Здесь в параллель к рассматриваемому нами фильму Франсуа Жерара было бы нелишним вспомнить о «Репетиции оркестра» Феллини, чтобы получить возможность отчетливо увидеть изменения, произошедшие в интерпретации кинематографом музыкального инструмента. (В данном сопоставлении мы заведомо опустим вопросы художественных достоинств двух картин, так как они изначально находятся в разных «весовых категориях». Фильм Феллини — это безусловный шедевр авторского кино, в то время как «Красная скрипка» — это все-таки конъюнктурный блокбастер, хоть и снятый с претензией на индивидуальный режиссерский почерк.)
И в «Репетиции оркестра» Феллини, и в «Красной скрипке» Жерара мы наблюдаем историю оживления и одушевления музыкальных инструментов, превращение их в основных героев действия, определяющих содержание фильма и его драматургию. Но сам процесс одушевления и те смыслы, которые при этом подразумеваются, оказываются принципиально отличными. Жерар, так же как и Феллини, сплетает в тугой узел судьбы людей и музыкального инструмента, однако связь между героями пролегает отнюдь не в пределах повседневности и вообще не укладывается в привычные представления о времени и пространстве. Если в «Репетиции оркестра» мир музыки и музыкантов на поверку выглядит весьма заурядным, обыденным, полным бытовых недоразумений и неурядиц, то в «Красной скрипке» мир музыки, наоборот, предстает предельно магическим, сверхъестественным, всеобъемлющим и бесконечным, не имеющим ни экзистенциальных, ни физических границ. Данный мир заключен уже не в людях, не в самих музыкантах, как это было у Феллини, а в конкретной скрипке, обладающей сверхвозможностями. Инструмент подчиняет себе уже не только судьбы людей, но и становится ипостасью человеческой души. Однако между скрипкой и тем, кто на ней играет, уже не происходит того сращивания характеров, которое определяет феллиниевский сюжет. Красная скрипка независима от тех, кому принадлежит, люди в ее судьбе встречаются и исчезают, у нее свой собственный фатум, не подчиняющийся никому.

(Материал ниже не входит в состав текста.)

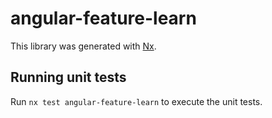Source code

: # angular-feature-learn

This library was generated with [Nx](https://nx.dev).

## Running unit tests

Run `nx test angular-feature-learn` to execute the unit tests.
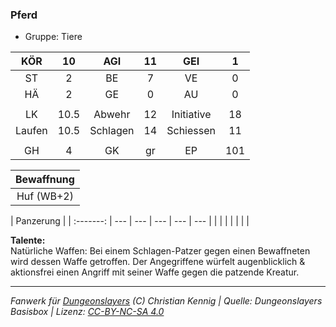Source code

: ### Pferd

- Gruppe: Tiere

|  KÖR   |  10  |   AGI    | 11  |    GEI     |  1  |
| :----: | :--: | :------: | :-: | :--------: | :-: |
|   ST   |  2   |    BE    |  7  |     VE     |  0  |
|   HÄ   |  2   |    GE    |  0  |     AU     |  0  |
|        |      |          |     |            |     |
|   LK   | 10.5 |  Abwehr  | 12  | Initiative | 18  |
| Laufen | 10.5 | Schlagen | 14  | Schiessen  | 11  |
|        |      |          |     |            |     |
|   GH   |  4   |    GK    | gr  |     EP     | 101 |

| Bewaffnung |
| :--------: |
| Huf (WB+2) |

| Panzerung |
| :-------: | --- | --- | --- | --- | --- |
|           |     |     |     |     |     |

**Talente:**  
Natürliche Waffen: Bei einem Schlagen-Patzer gegen einen Bewaffneten wird dessen Waffe getroffen. Der Angegriffene würfelt augenblicklich & aktionsfrei einen Angriff mit seiner Waffe gegen die patzende Kreatur.

---

_Fanwerk für [Dungeonslayers](https://www.dungeonslayers.net/) (C) Christian Kennig | Quelle: Dungeonslayers Basisbox | Lizenz: [CC-BY-NC-SA 4.0](https://creativecommons.org/licenses/by-nc-sa/4.0/deed.de)_
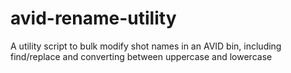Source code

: # avid-rename-utility
A utility script to bulk modify shot names in an AVID bin, including find/replace and converting between uppercase and lowercase
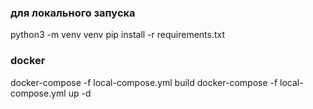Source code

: 

### для локального запуска

python3 -m venv venv
pip install -r requirements.txt

### docker
docker-compose -f local-compose.yml build
docker-compose -f local-compose.yml up -d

В «Репетиции оркестра» люди «проигрывают» музыкальным инструментам и музыке как таковой в своем морально-этическом облике, а в «Красной скрипке» главное преимущество инструмента в сравнении с людьми заключается в бессмертии. Скрипка неподвластна времени и именно поэтому становится главным героем всего действия. Старинная скрипка воплощает целый комплекс желаний современного человека — мечту о вечной молодости, стремление к путешествиям не только в пространстве, но и во времени, возможность власти над судьбами других людей. Скрипке удается это сполна, она независима от обстоятельств, легко преодолевает любые препятствия и не теряет при этом своих уникальных качеств. Она ценима и ценна, прекрасна и неповторима, одним словом, по всем характеристикам вполне соответствует образу супергероя наших дней.
Сопоставление двух кинолент наглядно фиксирует произошедшую смену ценностных парадигм. Феллини в «Репетиции оркестра» удается создать синтез современных форм (телевидение, интервью, человеческие типажи) и классического понимания искусства, которое, несмотря ни на что, видится высшей целью человеческого существования. Какие бы идеалы ни развенчивал Феллини, он неизменно верит в высокое искусство и при этом руководствуется принципами не менее высокого гуманизма. В «Репетиции оркестра» человек и предмет объединяются под знаком духовности, неразрывной эмоционально-энергетийной связи — оркестранты не мыслят своего существования без музыкальных инструментов, так же как дирижер — без оркестра, а музыка не может звучать, иначе говоря — жить, без людей. Содержание, художественная ткань и символика всего фильма «направлены на то, чтобы пробудить в людях чувство личной ответственности за состояние своих и общих дел, чтобы заставить осознать необходимость иметь свой внутренний ориентир, внутренний компас, чтобы вызвать у каждого человека глубокое волнение и боль за судьбы других людей, за судьбу своего общества и всего человечества»[290].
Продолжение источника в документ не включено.